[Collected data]

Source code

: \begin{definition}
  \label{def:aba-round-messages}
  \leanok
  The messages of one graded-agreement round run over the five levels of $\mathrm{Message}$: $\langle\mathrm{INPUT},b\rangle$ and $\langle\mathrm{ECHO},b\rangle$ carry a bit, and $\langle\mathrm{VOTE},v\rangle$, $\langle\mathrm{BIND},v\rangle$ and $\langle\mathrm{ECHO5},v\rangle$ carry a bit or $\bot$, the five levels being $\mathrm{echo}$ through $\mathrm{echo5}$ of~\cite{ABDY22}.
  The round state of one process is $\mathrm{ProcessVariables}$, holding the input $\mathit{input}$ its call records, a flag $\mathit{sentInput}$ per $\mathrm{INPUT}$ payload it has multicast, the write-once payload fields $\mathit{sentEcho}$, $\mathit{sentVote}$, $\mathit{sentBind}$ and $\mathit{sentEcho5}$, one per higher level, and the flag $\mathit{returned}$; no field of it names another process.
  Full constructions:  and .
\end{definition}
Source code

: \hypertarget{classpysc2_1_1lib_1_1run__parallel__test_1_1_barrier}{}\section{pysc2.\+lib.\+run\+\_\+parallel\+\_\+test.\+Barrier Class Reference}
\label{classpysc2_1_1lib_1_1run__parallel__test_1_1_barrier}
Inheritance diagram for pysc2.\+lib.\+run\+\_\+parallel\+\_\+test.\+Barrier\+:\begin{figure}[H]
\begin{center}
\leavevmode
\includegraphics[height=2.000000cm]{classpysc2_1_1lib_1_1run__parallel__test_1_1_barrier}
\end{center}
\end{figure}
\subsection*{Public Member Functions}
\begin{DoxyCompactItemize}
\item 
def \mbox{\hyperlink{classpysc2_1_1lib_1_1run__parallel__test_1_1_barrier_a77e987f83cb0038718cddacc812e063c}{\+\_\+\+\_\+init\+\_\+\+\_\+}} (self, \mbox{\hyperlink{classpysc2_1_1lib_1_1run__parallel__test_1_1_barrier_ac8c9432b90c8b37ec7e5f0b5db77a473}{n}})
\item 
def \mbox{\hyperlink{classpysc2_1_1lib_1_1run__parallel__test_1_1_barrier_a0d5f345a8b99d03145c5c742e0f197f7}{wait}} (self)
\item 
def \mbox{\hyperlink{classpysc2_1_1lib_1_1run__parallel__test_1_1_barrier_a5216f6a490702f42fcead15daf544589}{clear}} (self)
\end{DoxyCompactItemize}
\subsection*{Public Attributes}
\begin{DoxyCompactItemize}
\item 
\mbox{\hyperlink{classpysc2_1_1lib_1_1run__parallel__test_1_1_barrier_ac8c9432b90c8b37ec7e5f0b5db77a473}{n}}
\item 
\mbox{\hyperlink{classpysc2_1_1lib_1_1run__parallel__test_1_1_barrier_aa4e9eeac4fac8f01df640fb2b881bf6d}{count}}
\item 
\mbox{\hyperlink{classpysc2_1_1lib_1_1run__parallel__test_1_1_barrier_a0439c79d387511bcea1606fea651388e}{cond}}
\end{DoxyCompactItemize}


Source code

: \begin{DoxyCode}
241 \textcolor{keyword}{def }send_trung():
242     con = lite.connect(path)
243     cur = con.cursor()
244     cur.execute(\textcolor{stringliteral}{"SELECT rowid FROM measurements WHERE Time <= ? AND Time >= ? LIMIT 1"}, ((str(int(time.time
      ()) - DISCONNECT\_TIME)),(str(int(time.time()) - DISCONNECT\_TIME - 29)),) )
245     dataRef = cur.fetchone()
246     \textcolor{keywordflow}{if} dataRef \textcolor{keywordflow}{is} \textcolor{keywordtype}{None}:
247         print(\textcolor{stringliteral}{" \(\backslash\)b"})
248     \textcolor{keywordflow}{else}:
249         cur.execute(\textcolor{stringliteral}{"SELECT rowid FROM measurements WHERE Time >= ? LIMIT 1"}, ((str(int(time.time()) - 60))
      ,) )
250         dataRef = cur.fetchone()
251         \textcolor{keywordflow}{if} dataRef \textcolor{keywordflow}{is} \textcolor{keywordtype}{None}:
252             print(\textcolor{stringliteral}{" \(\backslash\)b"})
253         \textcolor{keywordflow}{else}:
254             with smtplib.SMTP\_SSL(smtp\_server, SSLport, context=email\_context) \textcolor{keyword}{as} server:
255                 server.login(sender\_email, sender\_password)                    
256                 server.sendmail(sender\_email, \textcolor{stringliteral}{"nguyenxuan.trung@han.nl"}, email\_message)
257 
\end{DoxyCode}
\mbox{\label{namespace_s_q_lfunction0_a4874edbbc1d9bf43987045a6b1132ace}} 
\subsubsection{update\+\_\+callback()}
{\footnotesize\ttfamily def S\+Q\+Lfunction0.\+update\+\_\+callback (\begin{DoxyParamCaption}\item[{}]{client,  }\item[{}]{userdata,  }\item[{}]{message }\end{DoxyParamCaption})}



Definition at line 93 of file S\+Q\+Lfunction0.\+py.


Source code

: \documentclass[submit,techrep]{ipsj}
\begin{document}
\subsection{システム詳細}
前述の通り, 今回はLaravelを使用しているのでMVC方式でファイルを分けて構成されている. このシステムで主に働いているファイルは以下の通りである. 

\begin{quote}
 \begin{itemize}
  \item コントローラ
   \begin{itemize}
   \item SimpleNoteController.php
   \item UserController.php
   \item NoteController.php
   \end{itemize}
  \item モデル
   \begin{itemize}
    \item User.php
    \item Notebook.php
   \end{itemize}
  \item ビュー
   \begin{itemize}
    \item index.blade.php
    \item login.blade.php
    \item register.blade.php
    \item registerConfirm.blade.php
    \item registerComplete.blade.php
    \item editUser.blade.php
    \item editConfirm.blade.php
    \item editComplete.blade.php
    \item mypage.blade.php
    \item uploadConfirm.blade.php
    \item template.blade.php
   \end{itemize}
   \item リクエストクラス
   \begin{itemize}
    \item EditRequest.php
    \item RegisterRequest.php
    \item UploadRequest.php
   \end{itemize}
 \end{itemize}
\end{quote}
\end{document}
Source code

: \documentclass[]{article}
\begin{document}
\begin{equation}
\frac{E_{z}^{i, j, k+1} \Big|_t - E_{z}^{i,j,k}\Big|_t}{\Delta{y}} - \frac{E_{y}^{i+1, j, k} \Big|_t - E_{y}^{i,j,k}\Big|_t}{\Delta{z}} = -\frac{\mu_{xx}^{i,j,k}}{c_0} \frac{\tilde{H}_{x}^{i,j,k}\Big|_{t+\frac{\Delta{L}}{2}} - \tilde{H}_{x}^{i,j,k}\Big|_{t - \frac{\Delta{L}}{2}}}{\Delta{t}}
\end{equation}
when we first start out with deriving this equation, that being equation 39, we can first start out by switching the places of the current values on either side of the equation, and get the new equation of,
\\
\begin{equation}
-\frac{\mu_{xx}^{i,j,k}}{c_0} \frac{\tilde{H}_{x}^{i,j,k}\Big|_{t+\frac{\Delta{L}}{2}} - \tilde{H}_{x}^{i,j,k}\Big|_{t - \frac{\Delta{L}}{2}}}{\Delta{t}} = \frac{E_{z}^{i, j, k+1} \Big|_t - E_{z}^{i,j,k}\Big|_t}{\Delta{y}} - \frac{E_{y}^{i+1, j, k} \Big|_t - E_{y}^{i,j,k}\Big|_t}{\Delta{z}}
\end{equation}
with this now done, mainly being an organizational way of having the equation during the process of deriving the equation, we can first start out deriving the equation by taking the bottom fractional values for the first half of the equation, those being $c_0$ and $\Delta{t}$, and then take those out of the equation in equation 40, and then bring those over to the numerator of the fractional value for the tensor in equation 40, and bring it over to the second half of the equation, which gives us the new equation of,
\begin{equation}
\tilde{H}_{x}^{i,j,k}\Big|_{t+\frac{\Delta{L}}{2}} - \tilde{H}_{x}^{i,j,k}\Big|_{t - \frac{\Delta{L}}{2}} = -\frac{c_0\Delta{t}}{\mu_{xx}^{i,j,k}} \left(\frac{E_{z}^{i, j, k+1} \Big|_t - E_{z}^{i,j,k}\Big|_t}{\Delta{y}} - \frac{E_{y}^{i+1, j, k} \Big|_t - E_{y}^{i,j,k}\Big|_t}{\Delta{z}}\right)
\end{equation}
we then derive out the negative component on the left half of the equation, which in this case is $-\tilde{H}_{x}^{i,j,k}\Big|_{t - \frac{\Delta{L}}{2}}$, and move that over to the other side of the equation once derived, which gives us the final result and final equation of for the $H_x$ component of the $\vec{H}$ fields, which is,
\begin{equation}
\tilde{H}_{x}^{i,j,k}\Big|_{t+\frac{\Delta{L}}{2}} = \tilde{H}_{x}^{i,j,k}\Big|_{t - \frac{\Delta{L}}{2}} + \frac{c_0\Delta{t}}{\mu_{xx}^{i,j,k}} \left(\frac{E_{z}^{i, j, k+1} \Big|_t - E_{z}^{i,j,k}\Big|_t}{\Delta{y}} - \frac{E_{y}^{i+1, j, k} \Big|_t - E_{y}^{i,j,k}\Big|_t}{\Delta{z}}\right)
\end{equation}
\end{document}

■ **Task item**
Working from the entries above, filter out every line that lacks "right" and copy what remains.

■ **Result of the exercise**
\tilde{H}_{x}^{i,j,k}\Big|_{t+\frac{\Delta{L}}{2}} - \tilde{H}_{x}^{i,j,k}\Big|_{t - \frac{\Delta{L}}{2}} = -\frac{c_0\Delta{t}}{\mu_{xx}^{i,j,k}} \left(\frac{E_{z}^{i, j, k+1} \Big|_t - E_{z}^{i,j,k}\Big|_t}{\Delta{y}} - \frac{E_{y}^{i+1, j, k} \Big|_t - E_{y}^{i,j,k}\Big|_t}{\Delta{z}}\right)
\tilde{H}_{x}^{i,j,k}\Big|_{t+\frac{\Delta{L}}{2}} = \tilde{H}_{x}^{i,j,k}\Big|_{t - \frac{\Delta{L}}{2}} + \frac{c_0\Delta{t}}{\mu_{xx}^{i,j,k}} \left(\frac{E_{z}^{i, j, k+1} \Big|_t - E_{z}^{i,j,k}\Big|_t}{\Delta{y}} - \frac{E_{y}^{i+1, j, k} \Big|_t - E_{y}^{i,j,k}\Big|_t}{\Delta{z}}\right)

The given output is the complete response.